**PROMPT**
Scan the material for the word "thisArg", and copy each line where it shows up.

**DATA EXTRACTS**

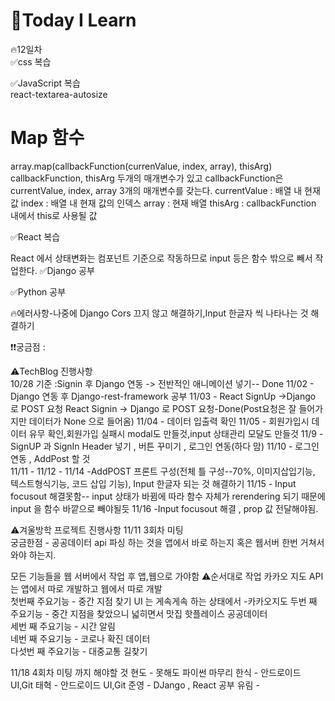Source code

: 
# 🎃Today I Learn  
🔥12일차  
✅css 복습  

  

✅JavaScript 복습  
react-textarea-autosize
# Map 함수
array.map(callbackFunction(currenValue, index, array), thisArg)
callbackFunction, thisArg 두개의 매개변수가 있고
callbackFunction은 currentValue, index, array 3개의 매개변수를 갖는다.
currentValue : 배열 내 현재 값
index : 배열 내 현재 값의 인덱스
array : 현재 배열
thisArg : callbackFunction 내에서 this로 사용될 값

✅React 복습  

React 에서 상태변화는 컴포넌트 기준으로 작동하므로 input 등은 함수 밖으로 빼서 작업한다.
✅Django 공부  

✅Python 공부  





🔥에러사항-나중에 Django Cors 끄지 않고 해결하기,Input 한글자 씩 나타나는 것 해결하기



❗️❗️궁금점 : 

⚠️TechBlog 진행사항  
10/28 기준 :Signin  후 Django 연동 -> 전반적인 애니메이션 넣기-- Done
11/02 - Django 연동 후 Django-rest-framework 공부
11/03 - React SignUp ->Django 로 POST 요청 React Signin -> Django 로 POST 요청-Done(Post요청은 잘 들어가지만 데이터가 None 으로 들어옴)
11/04 - 데이터 입출력 확인
11/05 - 회원가입시 데이터 유무 확인,회원가입 실패시 modal도 만들것,input 상태관리 모달도 만들것
11/9 - SignUP  과 SignIn Header 넣기 , 버튼 꾸미기 , 로그인 연동(하다 맘)
11/10 - 로그인 연동 , AddPost 할 것  
11/11 - 
11/12 -
11/14 -AddPOST 프론트 구성(전체 틀 구성--70%, 이미지삽입기능, 텍스트형식기능, 코드 삽입 기능), Input 한글자 되는 것 해결하기
11/15 - Input focusout 해결못함-- input 상태가 바뀜에 따라 함수 자체가 rerendering 되기 때문에 input 을 함수 바깥으로 빼야될듯
11/16 -Input focusout 해결 , prop 값 전달해야됨.


⚠️겨울방학 프로젝트 진행사항 
11/11 3회차 미팅  
궁금한점 - 공공데이터 api 파싱 하는 것을 앱에서 바로 하는지 혹은 웹서버 한번 거쳐서 와야 하는지.  

모든 기능들을 웹 서버에서 작업 후 앱,웹으로 가야함
⚠️순서대로 작업
카카오 지도 API 는 앱에서 따로 개발하고 웹에서 따로 개발  
첫번째 주요기능 - 중간 지점 찾기  UI 는 게속게속 하는 상태에서  -카카오지도
두번 째 주요기능 - 중간 지점을 찾았으니 넓히면서 맛집 핫플레이스 공공데이터  
세번 째 주요기능 - 시간 알림  
네번 째 주요기능 - 코로나 확진 데이터  
다섯번 째 주요기능 - 대중교통 길찾기

11/18 4회차 미팅 까지 해야할 것
현도 - 못해도 파이썬 마무리
한식 - 안드로이드 UI,Git
태혁 - 안드로이드 UI,Git
준영 - DJango , React 공부
유림 -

**FINISHED EXERCISE**
array.map(callbackFunction(currenValue, index, array), thisArg)
callbackFunction, thisArg 두개의 매개변수가 있고
thisArg : callbackFunction 내에서 this로 사용될 값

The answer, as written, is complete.